Currently, the 5.1 images are available directly from Google for the Nexus 5, the Nexus 10, and the Nexus 7 2012 wi-fi edition. That still leaves numerous Nexus devices without an update that Google first made available to Android One devices over a month ago.
Other Nexus devices that are still waiting for the 5.1 factory images include the Nexus 4, Nexus 6, the 2013 editions wi-fi plus mobile versions of the Nexus 7, and the Nexus 9.
T-Mobile in the US has started rolling out the Android 5.1 update as an OTA to owners of the Nexus 4, Nexus 5, and Nexus 7 2013 edition.
The update brings a host of smaller features that cater to different segments of the Android user base. For example, it adds support for dual SIM on devices that have the two necessary SIM slots - such as all the Android One devices for emerging markets. It also adds high-definition voice calling on devices that support the feature, such as the Nexus 6.
5.1 also brings device protection designed to prevent anyone stealing or finding a misplaced Android device from gaining control of it by resetting the handset to factory settings. With Android 5.1, the device will stay locked until the owner signs in with their Google account.
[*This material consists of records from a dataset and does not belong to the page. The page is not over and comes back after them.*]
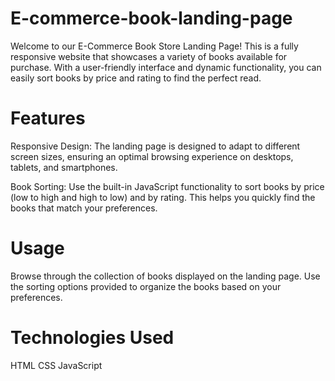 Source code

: # E-commerce-book-landing-page
Welcome to our E-Commerce Book Store Landing Page! This is a fully responsive website that showcases a variety of books available for purchase. With a user-friendly interface and dynamic functionality, you can easily sort books by price and rating to find the perfect read.

# Features
Responsive Design: The landing page is designed to adapt to different screen sizes, ensuring an optimal browsing experience on desktops, tablets, and smartphones.

Book Sorting: Use the built-in JavaScript functionality to sort books by price (low to high and high to low) and by rating. This helps you quickly find the books that match your preferences.

# Usage
Browse through the collection of books displayed on the landing page. 
Use the sorting options provided to organize the books based on your preferences.

# Technologies Used
HTML CSS JavaScript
The feature goes some way to meeting the new kill switch requirements in the US that Apple, Samsung, and Google agreed to last year. The three tech giants said they would prevent software reactivation through unauthorised factory reset attempts.
The feature will be available on most Android phones and tablets that get Android 5.1 as well as the Nexus 6 and Nexus 9, Google said. That means devices on lower versions of Android, including Lollipop 5.0, won't have the feature.
No doubt Android fans will be keen to get their hands on the latest version of Google's mobile OS but most devices can't upgrade to Lollipop. Currently 96.7 percent of Android devices that connect to Google Play are on Android 4.4 or lower.